Nagle College is an independent Roman Catholic co-educational secondary day school located in Bairnsdale in the East Gippsland region of Victoria, Australia.

==Background and location==
Nagle College was established in 1958 to provide a Catholic secondary education for the families in the parishes of East Gippsland. The College was founded by the Presentation Sisters who provided the leadership of the College until 1975. The school is named after the Sisters' patron, The Venerable Nano Nagle. Rod Nicholson was Principal from 1976 until 1988. The Salesians of Don Bosco took responsibility for the College in 1990.

The school began in Francis Street and moved to a site on the western edge of the town in 1979.

==Uniform==
The winter uniform consists of dress shirts, tie and pants or skirt. The summer uniform consists of a dress for girls, and a shirt and shorts for boys. Juniors (year level 7–9) wear white shirts and seniors (year level 10–12) wear a white dress shirt. Seniors also wear a blazer and juniors have the option to wear a jumper or a spray jacket.

The sport uniform (for sports classes) consists of a shirt of the house colour (see below) and shorts or leggings.

==House system==
There are seven different houses that exist at Nagle College. Bosco house is the newest house, added in the late 1990s when student numbers increased.

The houses are as follows:

- Avila House (yellow) – Teresa of Ávila Patron
- Bosco House (white) – John Bosco Patron
- Chisholm House (maroon) – Caroline Chisholm
- MacKillop House (orange)(originally brown) – Mary MacKillop Patron
- Newman House (red) – John Henry Newman Patron
- Polding House (blue) – Bede Polding Patron
- Xavier House (green) – Francis Xavier Patron

==Music department==
Music is compulsory in years 7 and 8. Students can decide to continue the subject or not.

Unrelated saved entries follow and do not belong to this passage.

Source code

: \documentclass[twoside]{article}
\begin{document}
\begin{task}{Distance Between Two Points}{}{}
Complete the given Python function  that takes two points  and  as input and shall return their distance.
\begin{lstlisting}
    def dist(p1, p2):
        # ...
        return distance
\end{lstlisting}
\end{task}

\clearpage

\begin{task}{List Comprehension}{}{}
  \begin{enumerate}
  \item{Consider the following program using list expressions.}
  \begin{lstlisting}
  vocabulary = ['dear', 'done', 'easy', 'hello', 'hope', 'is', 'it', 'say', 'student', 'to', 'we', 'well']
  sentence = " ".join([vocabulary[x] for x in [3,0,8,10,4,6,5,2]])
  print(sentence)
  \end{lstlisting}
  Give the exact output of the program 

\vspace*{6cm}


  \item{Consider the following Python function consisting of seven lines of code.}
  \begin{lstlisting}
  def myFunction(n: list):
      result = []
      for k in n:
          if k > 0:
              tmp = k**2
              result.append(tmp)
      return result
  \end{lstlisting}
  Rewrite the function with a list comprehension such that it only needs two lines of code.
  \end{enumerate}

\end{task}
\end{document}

Nagle College has several different bands and performance groups, including: choir, strings band (Tunes), show band (Cookies & Cream), percussion ensemble (Beat It!), next generation band, and junior and senior guitar ensemble.

==Languages==
Students at Nagle College can decide whether they wish to learn either Italian or Japanese. It is compulsory in the first two years of school, but in year 9 students may choose whether they wish to continue or not.

The school has multiple exchange programs, with students travelling to Japan and Italy once a year if they choose to. The school also has connections to a school in Samoa and multiple others around the world.

==Practical subjects==
Students at Nagle College are exposed to many practical subjects as well as non-practical including: Woodwork, Sewing, Cooking, Metalwork (for later years), animal care (for later years), PE, Art, Drama, Photography and many more.

Woodwork, Sewing, Art, Drama and Cooking is compulsory in year 7 and 8.